Money is tight, and I can’t afford to do much socially right now anyways, but then what’s my excuse for not doing housework? Or the fact that I didn’t shower for three days? I showered and washed my hair today, and I already feel like that’s a big deal. It’s difficult. The current economy, political environment, even the weather. Everything is quite unfavorable at this time. My only hope is that student loans are 100% forgiven and the economy crashes so I can survive a little easier. Money isn’t supposed to be a huge part of your life, but it rules mine. Perhaps my mood is based on my financial security and independence. Maybe that’s the trick. Can money really buy you happiness? Coming from a life where money was never abundant, to me – yes, money can buy me happiness because I would finally be able to stop worrying about saving money on food, trying to plan ahead and see if I have money to spare after paying rent, and not worrying about gas or even the costs it takes to do laundry in my apartment complex.
Money might not be able to buy true friendships and connections, but it can certainly make my life easier.

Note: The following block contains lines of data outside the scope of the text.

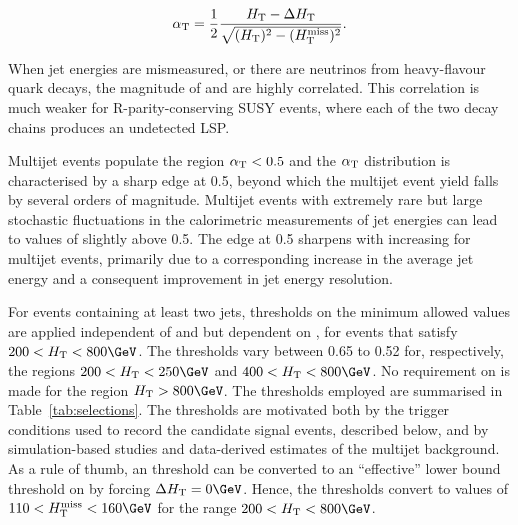 \begin{equation}
  \label{eq:alphat}
  \alpha_{\text{T}} = \frac{1}{2} \frac{H_{\mathrm{T}} -
    \Delta H_{\mathrm{T}}}{\sqrt{(H_{\mathrm{T}})^2 - (H_{\text{T}}^{\text{miss}})^2}}.
\end{equation}

When jet energies are mismeasured, or there are neutrinos from
heavy-flavour quark decays, the magnitude of \HTmiss and \dht are
highly correlated. This correlation is much weaker for
R-parity-conserving SUSY events, where each of the two decay chains
produces an undetected LSP.

Multijet events populate the region $\alpha_{\text{T}}< 0.5$ and the $\alpha_{\text{T}}$
distribution is characterised by a sharp edge at 0.5, beyond which the
multijet event yield falls by several orders of magnitude. Multijet
events with extremely rare but large stochastic fluctuations in the
calorimetric measurements of jet energies can lead to values of
\alphat slightly above 0.5. The edge at 0.5 sharpens with increasing
\scalht for multijet events, primarily due to a corresponding increase
in the average jet energy and a consequent improvement in jet energy
resolution. 

For events containing at least two jets, thresholds on the minimum
allowed \alphat values are applied independent of \njet and \nb but
dependent on \scalht, for events that satisfy $200 < \scalht <
800\GeV$. The \alphat thresholds vary between 0.65 to 0.52 for,
respectively, the regions $200 < \scalht < 250\GeV$ and $400 < \scalht
< 800\GeV$. No requirement on \alphat is made for the region $\scalht
> 800\GeV$. The thresholds employed are summarised in
Table~\ref{tab:selections}. The \alphat thresholds are motivated both
by the trigger conditions used to record the candidate signal events,
described below, and by simulation-based studies and data-derived
estimates of the multijet background. As a rule of thumb, an \alphat
threshold can be converted to an ``effective'' lower bound threshold
on \HTmiss by forcing $\dht = 0\GeV$. Hence, the \alphat thresholds
convert to values of $110 < \HTmiss < 160\GeV$ for the range $200 <
\scalht < 800\GeV$.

Plus I already have everything on an interpersonal level because I’ve grown up with no money, so I just need money to complete my life right now. I’m done struggling, please.
I’ve finally been giving the opportunity to do overtime at work, and the ability to do overtime from home, so I will greatly be taking advantage of that. Pet care services on Wag! and Rover are being eaten up so quickly, I can’t even get a chance to get booked – which is a tell-tale sign that others are hurting for money too. I’ve taken up a chat operator job where I get paid $0.06 for each message I send to entertain men on adult websites because I figured it can help me with creative/fictional writing, and money is money. I’ve been doing paid surveys more often on Eureka and Inbox Dollars. And I’m still on the hunt for a better-paying job. I am basically using all of my free time looking for work, which takes a surprising amount of mental energy and motivation. So maybe that’s why I can’t will myself to do housework or self-care. If you’re lucky enough to not have to struggle with this, I am proud of you. Unless you’re born into money, then, you should be donating. If you have built yourself a foundation on your own, congratulations. I aspire to be like you. You are my role model, and I know it’s not easy.
For now, I continue to do what I can and hope this is just a phase that is out of my control and will blow over soon.